Фин еле сдержался, чтобы не закатить глаза. Вместо этого он закинул сумку с учебниками на плечо, и они с Кирби направились к входной двери.
— Вы… э-э, — крикнула она им вслед, они оба остановились и оглянулись, — вы… э-э… сделали домашнее задание?
«Слишком поздно уже спрашивать сейчас, мы идем в чертовую школу», — подумал Финли.
Но в слух произнес — «Да», и это была правда.

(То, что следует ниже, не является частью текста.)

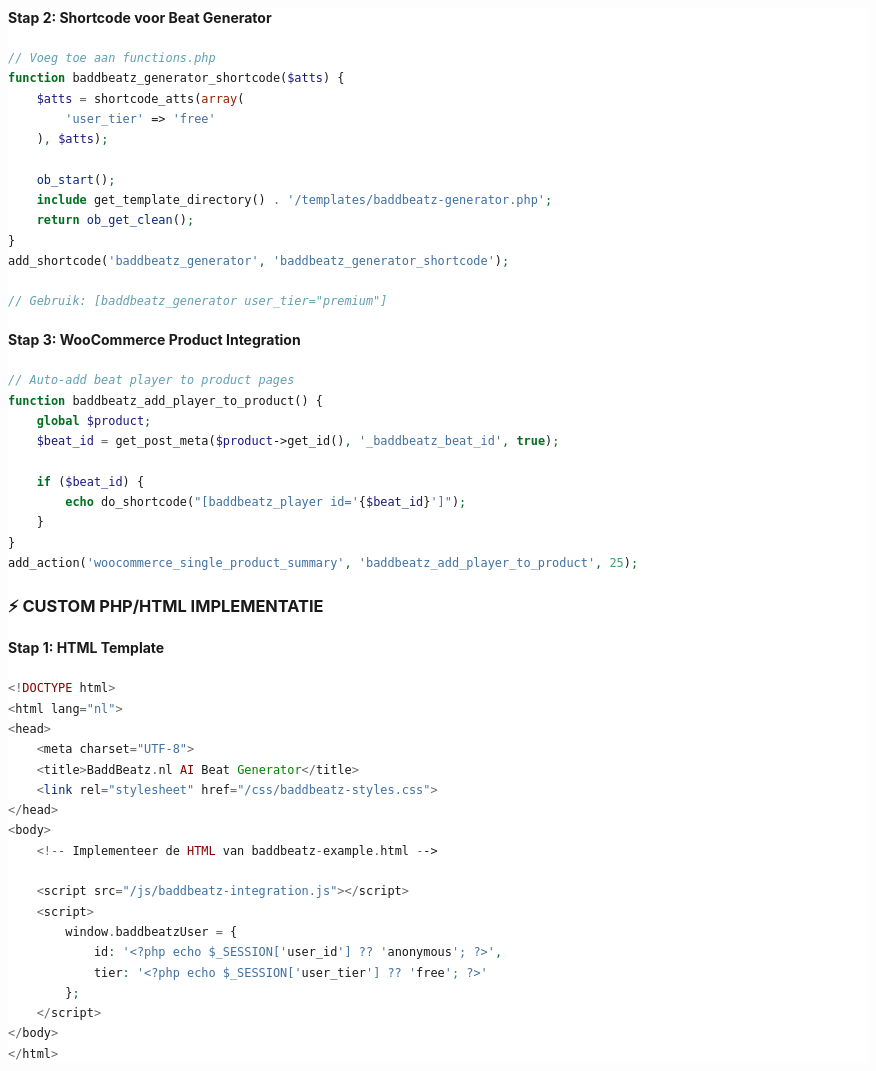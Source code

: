 #### **Stap 2: Shortcode voor Beat Generator**
```php
// Voeg toe aan functions.php
function baddbeatz_generator_shortcode($atts) {
    $atts = shortcode_atts(array(
        'user_tier' => 'free'
    ), $atts);
    
    ob_start();
    include get_template_directory() . '/templates/baddbeatz-generator.php';
    return ob_get_clean();
}
add_shortcode('baddbeatz_generator', 'baddbeatz_generator_shortcode');

// Gebruik: [baddbeatz_generator user_tier="premium"]
```

#### **Stap 3: WooCommerce Product Integration**
```php
// Auto-add beat player to product pages
function baddbeatz_add_player_to_product() {
    global $product;
    $beat_id = get_post_meta($product->get_id(), '_baddbeatz_beat_id', true);
    
    if ($beat_id) {
        echo do_shortcode("[baddbeatz_player id='{$beat_id}']");
    }
}
add_action('woocommerce_single_product_summary', 'baddbeatz_add_player_to_product', 25);
```

### **⚡ CUSTOM PHP/HTML IMPLEMENTATIE**

#### **Stap 1: HTML Template**
```php
<!DOCTYPE html>
<html lang="nl">
<head>
    <meta charset="UTF-8">
    <title>BaddBeatz.nl AI Beat Generator</title>
    <link rel="stylesheet" href="/css/baddbeatz-styles.css">
</head>
<body>
    <!-- Implementeer de HTML van baddbeatz-example.html -->
    
    <script src="/js/baddbeatz-integration.js"></script>
    <script>
        window.baddbeatzUser = {
            id: '<?php echo $_SESSION['user_id'] ?? 'anonymous'; ?>',
            tier: '<?php echo $_SESSION['user_tier'] ?? 'free'; ?>'
        };
    </script>
</body>
</html>
```
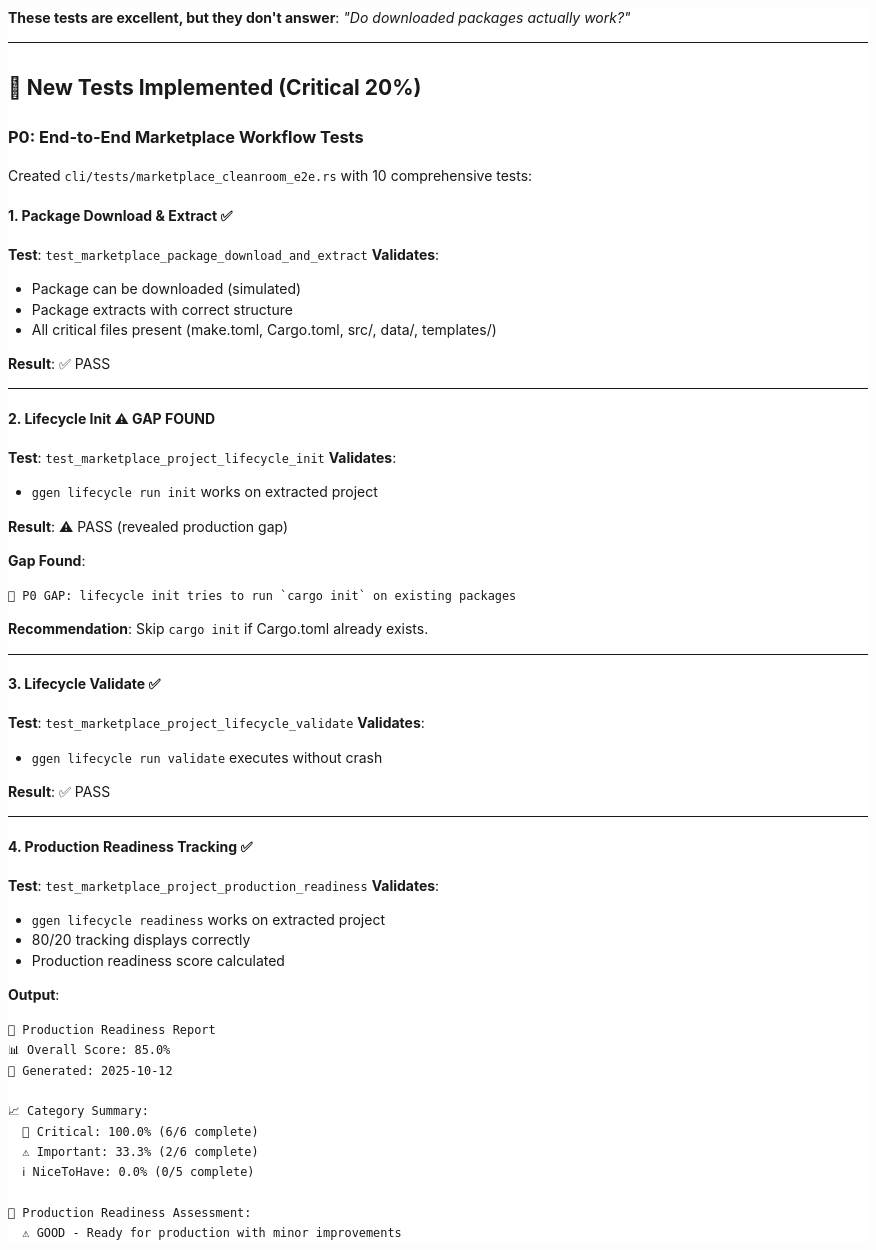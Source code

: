 **These tests are excellent, but they don't answer**: *"Do downloaded packages actually work?"*

---

## 🚀 New Tests Implemented (Critical 20%)

### P0: End-to-End Marketplace Workflow Tests

Created `cli/tests/marketplace_cleanroom_e2e.rs` with 10 comprehensive tests:

#### 1. Package Download & Extract ✅
**Test**: `test_marketplace_package_download_and_extract`
**Validates**:
- Package can be downloaded (simulated)
- Package extracts with correct structure
- All critical files present (make.toml, Cargo.toml, src/, data/, templates/)

**Result**: ✅ PASS

---

#### 2. Lifecycle Init ⚠️ GAP FOUND
**Test**: `test_marketplace_project_lifecycle_init`
**Validates**:
- `ggen lifecycle run init` works on extracted project

**Result**: ⚠️ PASS (revealed production gap)

**Gap Found**:
```
📝 P0 GAP: lifecycle init tries to run `cargo init` on existing packages
```

**Recommendation**: Skip `cargo init` if Cargo.toml already exists.

---

#### 3. Lifecycle Validate ✅
**Test**: `test_marketplace_project_lifecycle_validate`
**Validates**:
- `ggen lifecycle run validate` executes without crash

**Result**: ✅ PASS

---

#### 4. Production Readiness Tracking ✅
**Test**: `test_marketplace_project_production_readiness`
**Validates**:
- `ggen lifecycle readiness` works on extracted project
- 80/20 tracking displays correctly
- Production readiness score calculated

**Output**:
```
🚀 Production Readiness Report
📊 Overall Score: 85.0%
📅 Generated: 2025-10-12

📈 Category Summary:
  🚨 Critical: 100.0% (6/6 complete)
  ⚠️ Important: 33.3% (2/6 complete)
  ℹ️ NiceToHave: 0.0% (0/5 complete)

🎯 Production Readiness Assessment:
  ⚠️ GOOD - Ready for production with minor improvements
```
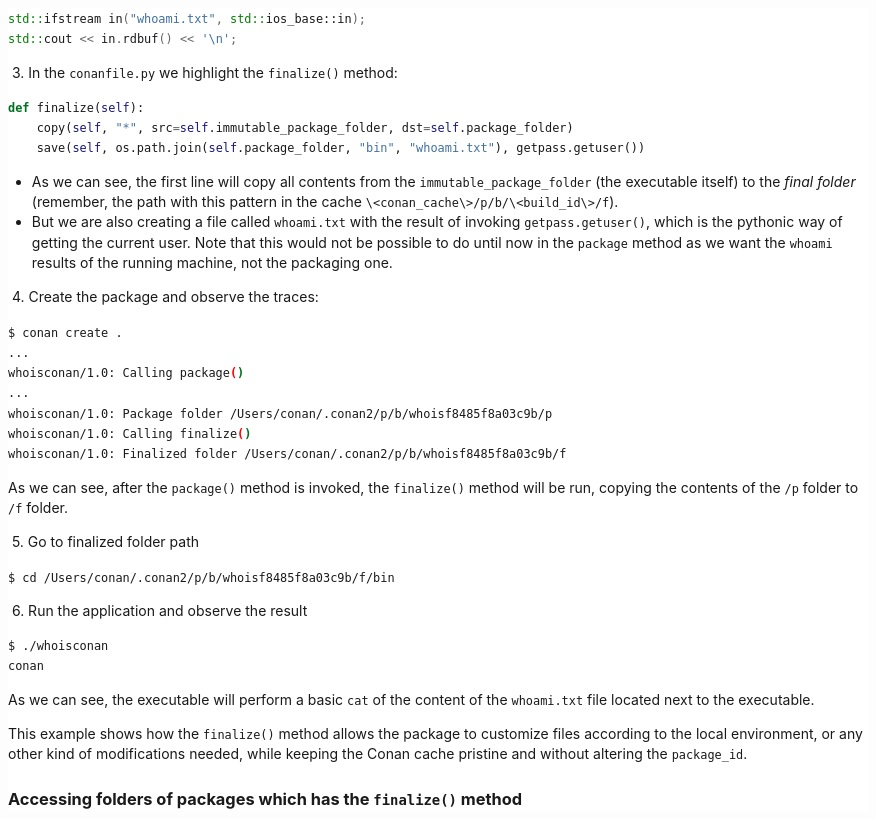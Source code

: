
 ```c++
std::ifstream in("whoami.txt", std::ios_base::in);
std::cout << in.rdbuf() << '\n';
```

&nbsp;3. In the ``conanfile.py`` we highlight the ``finalize()`` method:

```py
def finalize(self):
    copy(self, "*", src=self.immutable_package_folder, dst=self.package_folder)
    save(self, os.path.join(self.package_folder, "bin", "whoami.txt"), getpass.getuser())
```

- As we can see, the first line will copy all contents from the ``immutable_package_folder`` (the executable itself) to the *final folder* (remember, the path with this pattern in the cache `\<conan_cache\>/p/b/\<build_id\>/f`).  
- But we are also creating a file called ``whoami.txt`` with the result of invoking ``getpass.getuser()``, which is the pythonic way of getting the current user. Note that this would not be possible to do until now in the ``package`` method as we want the ``whoami`` results of the running machine, not the packaging one.

&nbsp;4. Create the package and observe the traces:

```sh
$ conan create .
...
whoisconan/1.0: Calling package()
...
whoisconan/1.0: Package folder /Users/conan/.conan2/p/b/whoisf8485f8a03c9b/p
whoisconan/1.0: Calling finalize()
whoisconan/1.0: Finalized folder /Users/conan/.conan2/p/b/whoisf8485f8a03c9b/f
```

As we can see, after the ``package()`` method is invoked, the ``finalize()`` method will be run, copying the contents of the ``/p`` folder to ``/f`` folder.

&nbsp;5. Go to finalized folder path

```sh
$ cd /Users/conan/.conan2/p/b/whoisf8485f8a03c9b/f/bin
```

&nbsp;6. Run the application and observe the result

```sh
$ ./whoisconan
conan
```

As we can see, the executable will perform a basic ``cat`` of the content of the ``whoami.txt`` file located next to the executable.

This example shows how the ``finalize()`` method allows the package to
customize files according to the local environment, or any other kind of
modifications needed, while keeping the Conan cache pristine and without altering the
``package_id``.

### Accessing folders of packages which has the ``finalize()`` method
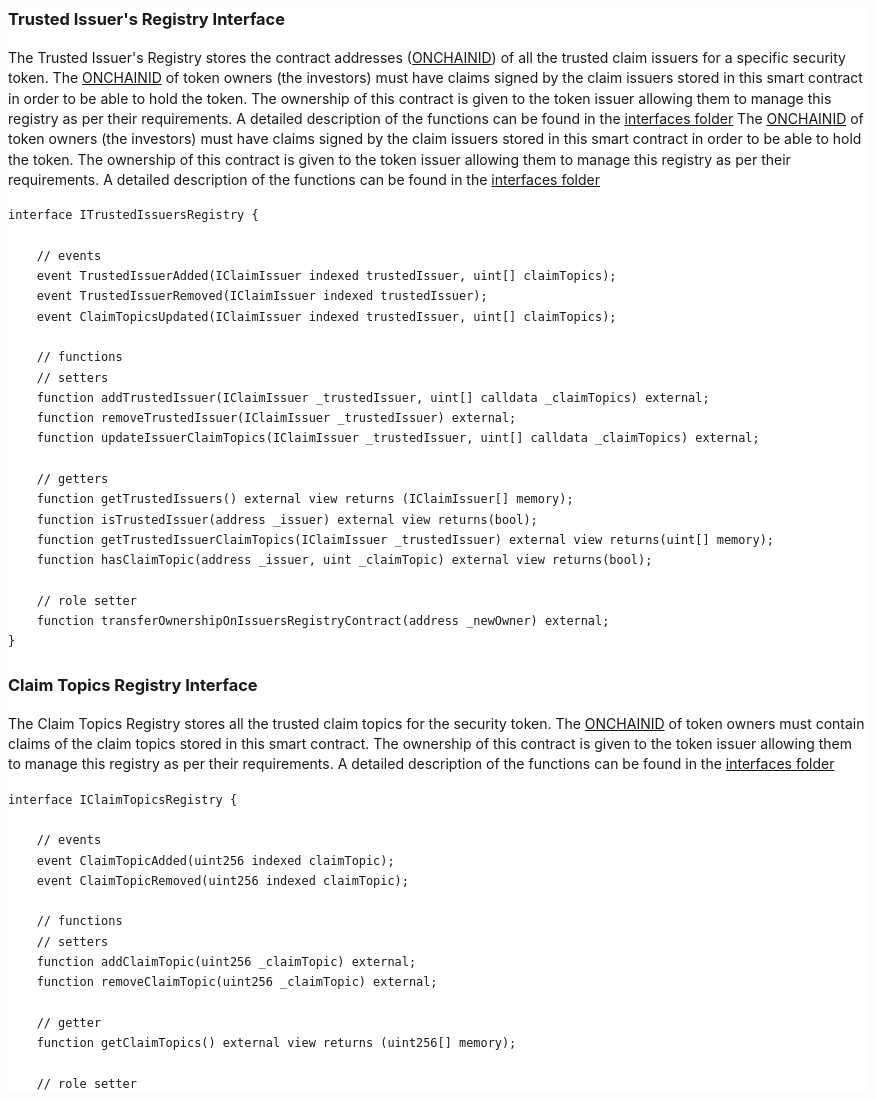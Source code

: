 ### Trusted Issuer's Registry Interface

The Trusted Issuer's Registry stores the contract addresses ([ONCHAINID](https://tokeny.com/onchainid/)) of all the trusted claim issuers for a specific security token. The [ONCHAINID](https://tokeny.com/onchainid/) of token owners (the investors) must have claims signed by the claim issuers stored in this smart contract in order to be able to hold the token. The ownership of this contract is given to the token issuer allowing them to manage this registry as per their requirements. A detailed description of the functions can be found in the [interfaces folder](https://github.com/TokenySolutions/EIP3643/tree/main/interfaces) The [ONCHAINID](https://tokeny.com/onchainid/) of token owners (the investors) must have claims signed by the claim issuers stored in this smart contract in order to be able to hold the token. The ownership of this contract is given to the token issuer allowing them to manage this registry as per their requirements. A detailed description of the functions can be found in the [interfaces folder](https://github.com/TokenySolutions/EIP3643/tree/main/interfaces)

```solidity
interface ITrustedIssuersRegistry {

    // events
    event TrustedIssuerAdded(IClaimIssuer indexed trustedIssuer, uint[] claimTopics);
    event TrustedIssuerRemoved(IClaimIssuer indexed trustedIssuer);
    event ClaimTopicsUpdated(IClaimIssuer indexed trustedIssuer, uint[] claimTopics);

    // functions
    // setters
    function addTrustedIssuer(IClaimIssuer _trustedIssuer, uint[] calldata _claimTopics) external;
    function removeTrustedIssuer(IClaimIssuer _trustedIssuer) external;
    function updateIssuerClaimTopics(IClaimIssuer _trustedIssuer, uint[] calldata _claimTopics) external;

    // getters
    function getTrustedIssuers() external view returns (IClaimIssuer[] memory);
    function isTrustedIssuer(address _issuer) external view returns(bool);
    function getTrustedIssuerClaimTopics(IClaimIssuer _trustedIssuer) external view returns(uint[] memory);
    function hasClaimTopic(address _issuer, uint _claimTopic) external view returns(bool);

    // role setter
    function transferOwnershipOnIssuersRegistryContract(address _newOwner) external;
}
```

### Claim Topics Registry Interface

The Claim Topics Registry stores all the trusted claim topics for the security token. The [ONCHAINID](https://tokeny.com/onchainid/) of token owners must contain claims of the claim topics stored in this smart contract. The ownership of this contract is given to the token issuer allowing them to manage this registry as per their requirements. A detailed description of the functions can be found in the [interfaces folder](https://github.com/TokenySolutions/EIP3643/tree/main/interfaces)

```solidity
interface IClaimTopicsRegistry {

    // events
    event ClaimTopicAdded(uint256 indexed claimTopic);
    event ClaimTopicRemoved(uint256 indexed claimTopic);

    // functions
    // setters
    function addClaimTopic(uint256 _claimTopic) external;
    function removeClaimTopic(uint256 _claimTopic) external;

    // getter
    function getClaimTopics() external view returns (uint256[] memory);

    // role setter
```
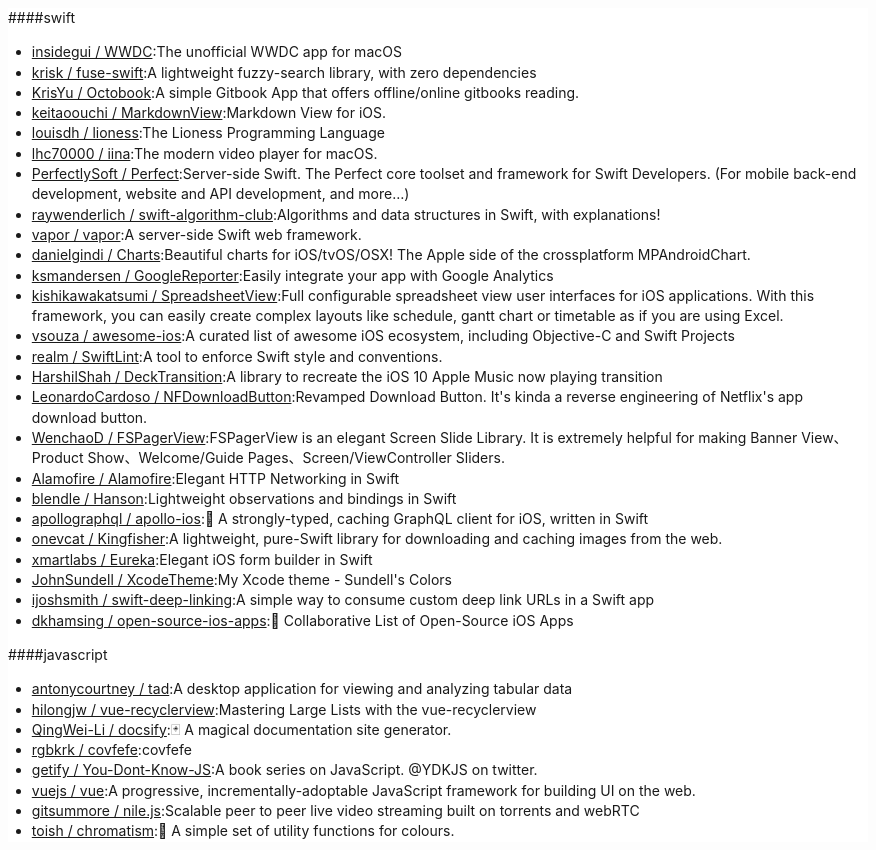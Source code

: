 ####swift
* [insidegui / WWDC](https://github.com/insidegui/WWDC):The unofficial WWDC app for macOS
* [krisk / fuse-swift](https://github.com/krisk/fuse-swift):A lightweight fuzzy-search library, with zero dependencies
* [KrisYu / Octobook](https://github.com/KrisYu/Octobook):A simple Gitbook App that offers offline/online gitbooks reading.
* [keitaoouchi / MarkdownView](https://github.com/keitaoouchi/MarkdownView):Markdown View for iOS.
* [louisdh / lioness](https://github.com/louisdh/lioness):The Lioness Programming Language
* [lhc70000 / iina](https://github.com/lhc70000/iina):The modern video player for macOS.
* [PerfectlySoft / Perfect](https://github.com/PerfectlySoft/Perfect):Server-side Swift. The Perfect core toolset and framework for Swift Developers. (For mobile back-end development, website and API development, and more…)
* [raywenderlich / swift-algorithm-club](https://github.com/raywenderlich/swift-algorithm-club):Algorithms and data structures in Swift, with explanations!
* [vapor / vapor](https://github.com/vapor/vapor):A server-side Swift web framework.
* [danielgindi / Charts](https://github.com/danielgindi/Charts):Beautiful charts for iOS/tvOS/OSX! The Apple side of the crossplatform MPAndroidChart.
* [ksmandersen / GoogleReporter](https://github.com/ksmandersen/GoogleReporter):Easily integrate your app with Google Analytics
* [kishikawakatsumi / SpreadsheetView](https://github.com/kishikawakatsumi/SpreadsheetView):Full configurable spreadsheet view user interfaces for iOS applications. With this framework, you can easily create complex layouts like schedule, gantt chart or timetable as if you are using Excel.
* [vsouza / awesome-ios](https://github.com/vsouza/awesome-ios):A curated list of awesome iOS ecosystem, including Objective-C and Swift Projects
* [realm / SwiftLint](https://github.com/realm/SwiftLint):A tool to enforce Swift style and conventions.
* [HarshilShah / DeckTransition](https://github.com/HarshilShah/DeckTransition):A library to recreate the iOS 10 Apple Music now playing transition
* [LeonardoCardoso / NFDownloadButton](https://github.com/LeonardoCardoso/NFDownloadButton):Revamped Download Button. It's kinda a reverse engineering of Netflix's app download button.
* [WenchaoD / FSPagerView](https://github.com/WenchaoD/FSPagerView):FSPagerView is an elegant Screen Slide Library. It is extremely helpful for making Banner View、Product Show、Welcome/Guide Pages、Screen/ViewController Sliders.
* [Alamofire / Alamofire](https://github.com/Alamofire/Alamofire):Elegant HTTP Networking in Swift
* [blendle / Hanson](https://github.com/blendle/Hanson):Lightweight observations and bindings in Swift
* [apollographql / apollo-ios](https://github.com/apollographql/apollo-ios):📱 A strongly-typed, caching GraphQL client for iOS, written in Swift
* [onevcat / Kingfisher](https://github.com/onevcat/Kingfisher):A lightweight, pure-Swift library for downloading and caching images from the web.
* [xmartlabs / Eureka](https://github.com/xmartlabs/Eureka):Elegant iOS form builder in Swift
* [JohnSundell / XcodeTheme](https://github.com/JohnSundell/XcodeTheme):My Xcode theme - Sundell's Colors
* [ijoshsmith / swift-deep-linking](https://github.com/ijoshsmith/swift-deep-linking):A simple way to consume custom deep link URLs in a Swift app
* [dkhamsing / open-source-ios-apps](https://github.com/dkhamsing/open-source-ios-apps):📱 Collaborative List of Open-Source iOS Apps

####javascript
* [antonycourtney / tad](https://github.com/antonycourtney/tad):A desktop application for viewing and analyzing tabular data
* [hilongjw / vue-recyclerview](https://github.com/hilongjw/vue-recyclerview):Mastering Large Lists with the vue-recyclerview
* [QingWei-Li / docsify](https://github.com/QingWei-Li/docsify):🃏 A magical documentation site generator.
* [rgbkrk / covfefe](https://github.com/rgbkrk/covfefe):covfefe
* [getify / You-Dont-Know-JS](https://github.com/getify/You-Dont-Know-JS):A book series on JavaScript. @YDKJS on twitter.
* [vuejs / vue](https://github.com/vuejs/vue):A progressive, incrementally-adoptable JavaScript framework for building UI on the web.
* [gitsummore / nile.js](https://github.com/gitsummore/nile.js):Scalable peer to peer live video streaming built on torrents and webRTC
* [toish / chromatism](https://github.com/toish/chromatism):🌈 A simple set of utility functions for colours.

— Да, мам, — вторил Кирби, Финли знал, что тот говорит правду, потому что вчера он надрал задницу брату, чтобы тот сделал уроки.
— Ладно, мальчики, хорошего дня в школе, — сказала им мама, и Финли подумал, что она говорит как робот.
— Тебе тоже хорошего дня, ма, — ответил Кирби.
Фин не стал утруждать себя. Он просто вышел за дверь и сел в старый дедушкин пикап, который тот оставил им, когда они с бабушкой переехали во Флориду. Папа поддерживал его в рабочем состоянии, подарил ему его в прошлом году, когда он получил права.
Он любил этот гребаный пикап. Он был крутым. Потрепанный, ржавый и совершенно офигительно крутой. Тетя Дасти думала то же самое. Потому что тетя Дасти тоже была чертовски крутой.
В грузовике были не сиденья, а скамья. Теперь в грузовиках больше не было скамеек. И это было слишком плохо, он был счастлив, как черт его знает кто. У забегаловки на Задней Сорок, Фин сделал Марису, Джули и Тамару на этой самой скамейке прошлым летом (очевидно, не всех вместе). Это сиденье из скамейки было идеальным.
Он отвез брата в школу, пошел на занятия, испытывая скуку.